What is being asked:
Keep only the lines of the data below that contain "javascript", and copy them.

============

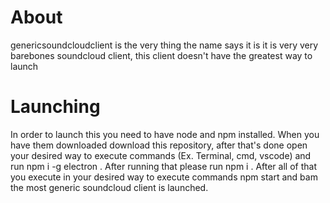 # About
genericsoundcloudclient is the very thing the name says it is it is very very barebones soundcloud client, this client doesn't have the greatest way to launch
# Launching
In order to launch this you need to have node and npm installed.
When you have them downloaded download this repository, after that's done open your desired way to execute commands (Ex. Terminal, cmd, vscode) and run npm i -g electron . After running that please run npm i .
After all of that you execute in your desired way to execute commands npm start and bam the most generic soundcloud client is launched.
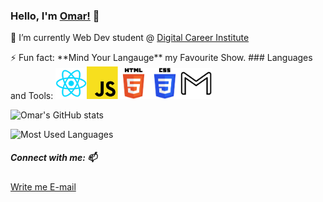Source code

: ### Hello, I'm <a href="https://github.com/okhouja">Omar!</a> 👋

<p> 🌱 I’m currently Web Dev student @ <a href="https://digitalcareerinstitute.org/">Digital Career Institute </a>   </p>
⚡ Fun fact: **Mind Your Langauge** my Favourite Show.
### Languages and Tools:
<img src='https://github.com/okhouja/okhouja/blob/main/react.svg' width="50px"><img src='https://github.com/okhouja/okhouja/blob/main/js.svg' width="50px"><img src='https://github.com/okhouja/okhouja/blob/main/html5.svg' width="50px"><img src='https://github.com/okhouja/okhouja/blob/main/css3.svg' width="50px"><img src='https://github.com/okhouja/okhouja/blob/main/gmail.svg' width="50px">


![Omar's GitHub stats](https://github-readme-stats.vercel.app/api?username=okhouja&show_icons=true&theme=chartreuse-dark)

![Most Used Languages](https://github-readme-stats.vercel.app/api/top-langs/?username=okhouja&&hide=CSS&layout=compact&theme=chartreuse-dark)

##### Connect with me: 📫

<a href="mailto:omar0940@gmail.com"> Write me E-mail </a>

<!--
**okhouja/okhouja** is a ✨ _special_ ✨ repository because its `README.md` (this file) appears on your GitHub profile.

Here are some ideas to get you started:

- 🔭 I’m currently working on ...
- 🌱 I’m currently learning ...
- 👯 I’m looking to collaborate on ...
- 🤔 I’m looking for help with ...
- 💬 Ask me about ...
- 📫 How to reach me: ...
- 😄 Pronouns: ...
- ⚡ Fun fact: ...
-->
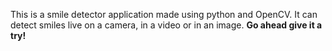 This is a smile detector application made using python and OpenCV. It can detect smiles live on a camera, in a video or in an image. 
**Go ahead give it a try!**
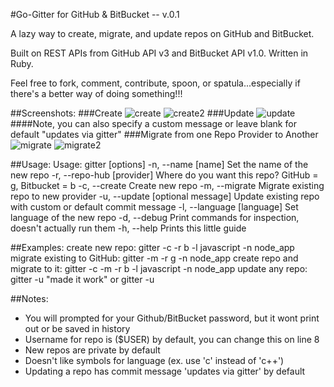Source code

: #Go-Gitter for GitHub & BitBucket -- v.0.1

A lazy way to create, migrate, and update repos on GitHub and BitBucket.

Built on REST APIs from GitHub API v3 and BitBucket API v1.0. Written in Ruby.

Feel free to fork, comment, contribute, spoon, or spatula...especially if there's a better way of doing something!!!

##Screenshots:
###Create
![create](https://github.com/dderiso/gitter/raw/master/screenshots_for_github/create.png)
![create2](https://github.com/dderiso/gitter/raw/master/screenshots_for_github/create2.png)
###Update
![update](https://github.com/dderiso/gitter/raw/master/screenshots_for_github/update.png)
####Note, you can also specify a custom message or leave blank for default "updates via gitter"
###Migrate from one Repo Provider to Another
![migrate](https://github.com/dderiso/gitter/raw/master/screenshots_for_github/migrate.png)
![migrate2](https://github.com/dderiso/gitter/raw/master/screenshots_for_github/migrate2.png)

##Usage:
    Usage: gitter [options]
	-n, --name [name]                Set the name of the new repo
	    -r, --repo-hub [provider]        Where do you want this repo? GitHub = g, Bitbucket = b
	    -c, --create                     Create new repo
	    -m, --migrate                    Migrate existing repo to new provider
	    -u, --update [optional message]  Update existing repo with custom or default commit message
	    -l, --language [language]        Set language of the new repo
	    -d, --debug                      Print commands for inspection, doesn't actually run them
	    -h, --help                       Prints this little guide

##Examples:
    create new repo: 		gitter -c -r b -l javascript -n node_app
    migrate existing to GitHub: 	gitter -m -r g -n node_app
    create repo and migrate to it: 	gitter -c -m -r b -l javascript -n node_app
    update any repo: 		gitter -u "made it work" or gitter -u

##Notes:
* You will prompted for your Github/BitBucket password, but it wont print out or be saved in history
* Username for repo is ($USER) by default, you can change this on line 8
* New repos are private by default
* Doesn't like symbols for language (ex. use 'c' instead of 'c++')
* Updating a repo has commit message 'updates via gitter' by default

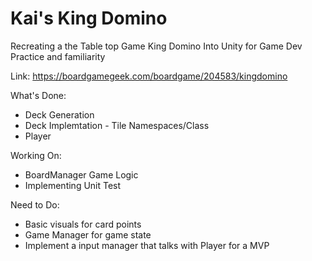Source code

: # Kai's King Domino
Recreating a the Table top Game King Domino Into Unity for Game Dev Practice and familiarity

Link: https://boardgamegeek.com/boardgame/204583/kingdomino

What's Done:
- Deck Generation
- Deck Implemtation - Tile Namespaces/Class
- Player

Working On:
 - BoardManager Game Logic
 - Implementing Unit Test

Need to Do:
- Basic visuals for card points
- Game Manager for game state 
- Implement a input manager that talks with Player for a MVP


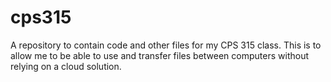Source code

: # cps315
A repository to contain code and other files for my CPS 315 class. This is to allow me to be able to use and transfer files between computers without relying on a cloud solution.
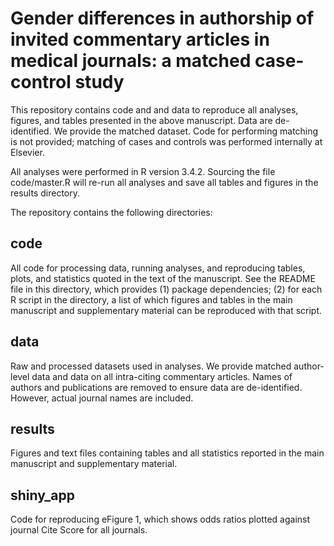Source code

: # Gender differences in authorship of invited commentary articles in medical journals: a matched case-control study

This repository contains code and and data to reproduce all analyses, figures, and tables presented in the above manuscript. Data are de-identified. We provide the matched dataset. Code for performing matching is not provided; matching of cases and controls was performed internally at Elsevier.

All analyses were performed in R version 3.4.2. Sourcing the file code/master.R will re-run all analyses and save all tables and figures in the results directory.

The repository contains the following directories:

## code
All code for processing data, running analyses, and reproducing tables, plots, and statistics quoted in the text of the manuscript. See the README file in this directory, which provides (1) package dependencies; (2) for each R script in the directory, a list of which figures and tables in the main manuscript and supplementary material can be reproduced with that script.

## data
Raw and processed datasets used in analyses. We provide matched author-level data and data on all intra-citing commentary articles. Names of authors and publications are removed to ensure data are de-identified. However, actual journal names are included.

## results
Figures and text files containing tables and all statistics reported in the main manuscript and supplementary material.

## shiny_app
Code for reproducing eFigure 1, which shows odds ratios plotted against journal Cite Score for all journals.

============

Output for this task:
    create new repo: 		gitter -c -r b -l javascript -n node_app
    create repo and migrate to it: 	gitter -c -m -r b -l javascript -n node_app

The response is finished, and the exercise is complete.